Estes despachos ministeriais, com versões cada vez mais permissivas a partir de 1998, são uma verdadeira legislação de emergência, para situações de falta aflitiva de professores. Não fazem nenhum sentido hoje (como não faziam já em 1998), quando o mercado de emprego para os professores está saturado. Mas continuam em vigor, e ao seu abrigo vai aumentando a percentagem, já elevada, de docentes sem as necessárias qualificações.

5) Possível reexame das habilitações dos professores que obtiveram a profissionalização nos últimos anos.

Esta medida foi já sugerida em recente relatório da comissão de avaliação das licenciaturas de Português, e é justificada pela necessidade de corrigir os efeitos dos despachos de habilitações anteriormente referidos.

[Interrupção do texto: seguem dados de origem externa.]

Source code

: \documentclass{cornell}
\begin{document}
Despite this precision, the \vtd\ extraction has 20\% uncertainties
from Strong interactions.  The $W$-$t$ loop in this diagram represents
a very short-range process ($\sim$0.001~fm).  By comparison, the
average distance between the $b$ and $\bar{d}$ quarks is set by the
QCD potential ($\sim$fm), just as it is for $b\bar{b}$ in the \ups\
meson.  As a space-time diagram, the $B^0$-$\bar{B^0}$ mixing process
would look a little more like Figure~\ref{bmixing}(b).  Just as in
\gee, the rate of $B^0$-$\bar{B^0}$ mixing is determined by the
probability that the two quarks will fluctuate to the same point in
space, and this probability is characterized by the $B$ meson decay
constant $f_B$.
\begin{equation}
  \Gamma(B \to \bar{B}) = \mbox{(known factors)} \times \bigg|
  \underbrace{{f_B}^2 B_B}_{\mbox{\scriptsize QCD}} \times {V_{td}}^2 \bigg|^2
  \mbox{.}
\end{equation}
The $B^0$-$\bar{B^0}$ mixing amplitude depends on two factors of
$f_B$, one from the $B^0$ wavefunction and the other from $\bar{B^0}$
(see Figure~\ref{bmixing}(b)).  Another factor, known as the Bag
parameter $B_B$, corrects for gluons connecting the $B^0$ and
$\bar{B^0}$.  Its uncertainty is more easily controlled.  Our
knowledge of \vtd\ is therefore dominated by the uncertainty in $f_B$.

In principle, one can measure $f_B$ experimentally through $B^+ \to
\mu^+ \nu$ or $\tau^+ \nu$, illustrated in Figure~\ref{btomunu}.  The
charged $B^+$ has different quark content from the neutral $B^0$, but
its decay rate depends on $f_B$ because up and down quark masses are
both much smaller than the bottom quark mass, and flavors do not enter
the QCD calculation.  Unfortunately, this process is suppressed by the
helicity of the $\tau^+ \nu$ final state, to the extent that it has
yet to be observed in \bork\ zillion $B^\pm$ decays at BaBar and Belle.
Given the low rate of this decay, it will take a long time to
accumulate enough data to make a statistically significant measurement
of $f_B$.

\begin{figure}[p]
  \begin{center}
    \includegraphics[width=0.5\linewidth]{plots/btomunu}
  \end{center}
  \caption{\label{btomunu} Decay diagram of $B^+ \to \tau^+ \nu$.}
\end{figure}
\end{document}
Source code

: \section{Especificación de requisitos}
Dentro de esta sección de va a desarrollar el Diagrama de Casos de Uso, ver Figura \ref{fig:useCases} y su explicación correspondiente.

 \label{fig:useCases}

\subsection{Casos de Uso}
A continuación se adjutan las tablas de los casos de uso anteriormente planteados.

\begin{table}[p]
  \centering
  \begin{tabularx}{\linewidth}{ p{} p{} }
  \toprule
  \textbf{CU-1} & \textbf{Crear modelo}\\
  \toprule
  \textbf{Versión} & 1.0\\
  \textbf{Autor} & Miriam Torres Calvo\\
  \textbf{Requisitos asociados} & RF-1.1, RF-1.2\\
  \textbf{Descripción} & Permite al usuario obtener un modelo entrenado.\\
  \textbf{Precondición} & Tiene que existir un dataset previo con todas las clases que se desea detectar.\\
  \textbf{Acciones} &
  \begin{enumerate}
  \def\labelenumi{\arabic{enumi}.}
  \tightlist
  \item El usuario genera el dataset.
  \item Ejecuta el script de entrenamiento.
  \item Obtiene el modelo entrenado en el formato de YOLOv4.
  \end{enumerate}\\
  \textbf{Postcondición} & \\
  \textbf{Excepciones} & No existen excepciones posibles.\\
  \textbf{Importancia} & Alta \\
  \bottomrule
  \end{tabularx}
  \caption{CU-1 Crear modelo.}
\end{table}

Como comentário final, direi que não se deve esquecer que na área da educação não há um mercado “livre” de emprego, em que a qualidade dos candidatos se imponha por si. A actual situação, em que há dezenas de instituições de formação de professores funcionando cada uma quase como quer, não permite a manutenção de um sistema de contratação como o que actualmente existe. Nenhuma política de melhoria do ensino, e do ensino da matemática em particular, poderá, repete-se, ser levada a sério se esta situação não for radicalmente modificada.